Он простоял так долго. Очень долго. Кот убежал по своим кошачьим делам, видимо, так и не докопавшись до чего-то ценного, потеряв к раскопкам всякий интерес. Небо постепенно меняло цвет: сначала из голубого стало синим с розовой полоской над домами соседей, потом белые песчинки стали сползать с небесного купола всё ниже, ближе к соседским крышам, а синева сменилась чернотой.

За спиной раздался знакомый скрип двери. Бабушка подошла к окну, встала рядом. Матей краем глаза заметил, что она странно, резко дёрнула рукой, будто хотела потрепать его по плечу, но отчего-то остановилась, будто боялась к нему прикоснуться.

- Нет там ничего интересного. Пойдём на кухню.

Она подняла руку и задёрнула штору, чернота сменилась горчичной тканью.

Молоко было вкусным, блинчики – сладкими и тонкими, но Матей едва осилил один. Он опустил взгляд на тарелку, по белому краю которой расплёлся узор из маков, и делал вид, что чрезвычайно им заинтересован. Правда, периодически глаза застилала какая-то пелена, но он смаргивал её и всё сильнее закусывал губу.

- Ты или ешь, или иди наверх и рыдай там. Нечего плакать над едой.

Матей поднял голову, но в этот момент бабушка отвела взгляд. Она сидела на стуле очень прямо, как манекен, пучок серебристых волос сиял на макушке, как корона. «Наверное, ей тоже одиноко здесь» - почему-то подумалось мальчику. У него есть папа с мамой, а у неё никого. Дом был как-то осязаемо пуст, казалось, эту пустоту можно было потрогать, и она постепенно начнёт обволакивать руку, затянет в себя, и бабушка жила среди неё. Матей часто бывал один, но впервые ощутил вкус одиночества, пусть и чужого, не своего, тогда, в бабушкином доме. Оно горчило, оно отдавало затхлостью, как вода из вазы, где умерли цветы.

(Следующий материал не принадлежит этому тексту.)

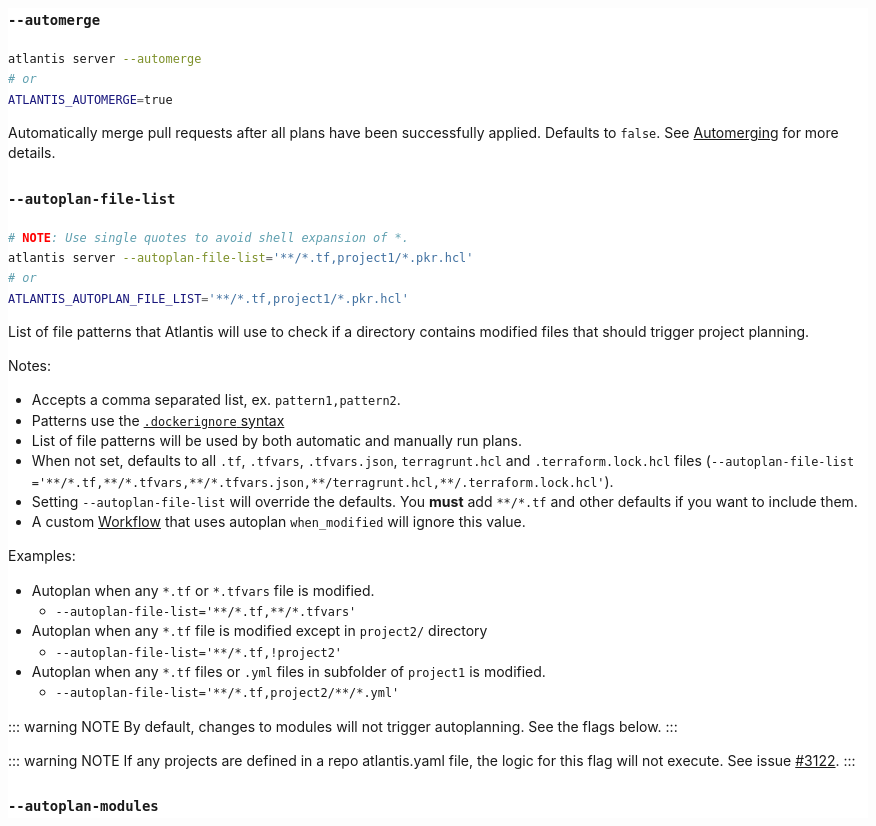 ### `--automerge`
  ```bash
  atlantis server --automerge
  # or
  ATLANTIS_AUTOMERGE=true
  ```
  Automatically merge pull requests after all plans have been successfully applied.
  Defaults to `false`. See [Automerging](automerging.html) for more details.

### `--autoplan-file-list`
  ```bash
  # NOTE: Use single quotes to avoid shell expansion of *.
  atlantis server --autoplan-file-list='**/*.tf,project1/*.pkr.hcl'
  # or
  ATLANTIS_AUTOPLAN_FILE_LIST='**/*.tf,project1/*.pkr.hcl'
  ```
  List of file patterns that Atlantis will use to check if a directory contains modified files that should trigger project planning.

  Notes:
  * Accepts a comma separated list, ex. `pattern1,pattern2`.
  * Patterns use the [`.dockerignore` syntax](https://docs.docker.com/engine/reference/builder/#dockerignore-file)
  * List of file patterns will be used by both automatic and manually run plans.
  * When not set, defaults to all `.tf`, `.tfvars`, `.tfvars.json`,  `terragrunt.hcl` and `.terraform.lock.hcl` files
    (`--autoplan-file-list='**/*.tf,**/*.tfvars,**/*.tfvars.json,**/terragrunt.hcl,**/.terraform.lock.hcl'`).
  * Setting `--autoplan-file-list` will override the defaults. You **must** add `**/*.tf` and other defaults if you want to include them.
  * A custom [Workflow](repo-level-atlantis-yaml.html#configuring-planning) that uses autoplan `when_modified` will ignore this value.

  Examples:
  * Autoplan when any `*.tf` or `*.tfvars` file is modified.
    * `--autoplan-file-list='**/*.tf,**/*.tfvars'`
  * Autoplan when any `*.tf` file is modified except in `project2/` directory
    * `--autoplan-file-list='**/*.tf,!project2'`
  * Autoplan when any `*.tf` files or `.yml` files in subfolder of `project1` is modified.
    * `--autoplan-file-list='**/*.tf,project2/**/*.yml'`


::: warning NOTE
By default, changes to modules will not trigger autoplanning. See the flags below.
:::

::: warning NOTE
If any projects are defined in a repo atlantis.yaml file, the logic for this flag will not execute. See issue [#3122](https://github.com/runatlantis/atlantis/issues/3122).
:::

### `--autoplan-modules`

Возвращаться в комнату, чтобы там поплакать, совсем не хотелось. Хотя бы потому, что бабушка совсем не была похожа на человека, который поступил бы вот так. Матей потянулся к тарелке, что стояла посреди стола, и взял ещё один блинчик. Бабушка едва заметно улыбнулась. Она не любила слёзы. Она сама никогда не плакала, считая, что лить воду – самое последнее и никчёмное дело. Она пронесла эту бесслёзную тишину через всю свою жизнь: каменная маска, редкие улыбки, а внутри – ураган, адское пламя, боль тысячи ожогов. Но ни словом, ни жестом не выдавала она этой боли.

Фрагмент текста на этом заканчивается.